韓国に根強く残る家父長制や、江南の都市開発、ソンス大橋崩落事故など、激動の90年代韓国社会と思春期の少女の青春を重ね合わせた傑作だ。

監督は今作が長編デビュー作となるキム・ボラという女性監督。

台湾の巨匠エドワード・ヤン監督の『ヤンヤン夏の思い出』(2000)が好きというのも納得な甘酸っぱい青春映画だ。

94年の韓国で何が起こったか

あらすじ
 1994 年、ソウル。家族と集合団地で暮らす14歳のウニは、学校に馴染めず、 別の学校に通う親友と遊んだり、男子学生や後輩女子とデートをしたりして過ごしていた。 両親は小さな店を必死に切り盛りし、 子供達の心の動きと向き合う余裕がない。ウニは、自分に無関心な大人に囲まれ、孤独な思いを抱えていた。
 ある日、通っていた漢文塾に女性教師のヨンジがやってくる。ウニは、 自分の話に耳を傾けてくれるヨンジに次第に心を開いていく。ヨンジは、 ウニにとって初めて自分の人生を気にかけてくれる大人だった。
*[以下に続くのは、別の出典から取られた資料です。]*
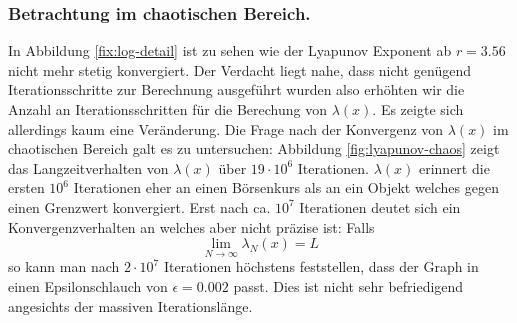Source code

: \documentclass[12pt,a4paper]{article}
\begin{document}
\subsubsection{Betrachtung im chaotischen Bereich.}
In Abbildung \ref{fix:log-detail} ist zu sehen wie der Lyapunov Exponent ab $r=3.56$ nicht mehr stetig konvergiert. 
Der Verdacht liegt nahe, dass nicht genügend Iterationsschritte zur Berechnung ausgeführt wurden also erhöhten wir die Anzahl an Iterationsschritten für die Berechung von $\lambda(x)$. Es zeigte sich allerdings kaum eine Veränderung. Die Frage nach der Konvergenz von $\lambda(x)$ im chaotischen Bereich galt es zu untersuchen: Abbildung \ref{fig:lyapunov-chaos} zeigt das Langzeitverhalten von $\lambda(x)$ über $19\cdot10^6$ Iterationen. $\lambda(x)$ erinnert die ersten $10^6$ Iterationen eher an einen Börsenkurs als an ein Objekt welches gegen einen Grenzwert konvergiert. Erst nach ca. $10^7$ Iterationen deutet sich ein Konvergenzverhalten an welches aber nicht präzise ist: Falls 
\begin{equation}
\lim_{N \rightarrow \infty} \lambda_N(x) = L
\end{equation}
so kann man nach $2\cdot10^7$ Iterationen höchstens feststellen, dass der Graph in einen Epsilonschlauch von $\epsilon=0.002$ passt. Dies ist nicht sehr befriedigend angesichts der massiven Iterationslänge.
\end{document}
1990年代の韓国社会は経済成長が目覚しく、長く続いた軍事政権も崩壊した。一方で、急速な経済成長は格差を生み出し、97年〜98年の通貨危機へと繋がっていく。この韓国社会の成長と破綻という矛盾を、少女の成長とそれによって生じる心の歪さに重ね合わせている。

儒教文化の影響で家父長制の根強い韓国で、ウニの両親はウニに関心がない。両親は兄に受験のプレッシャーを際限なく与え、そのプレッシャーによるストレス発散の為に兄はウニに暴力を振るう。この家族にウニの居場所はない。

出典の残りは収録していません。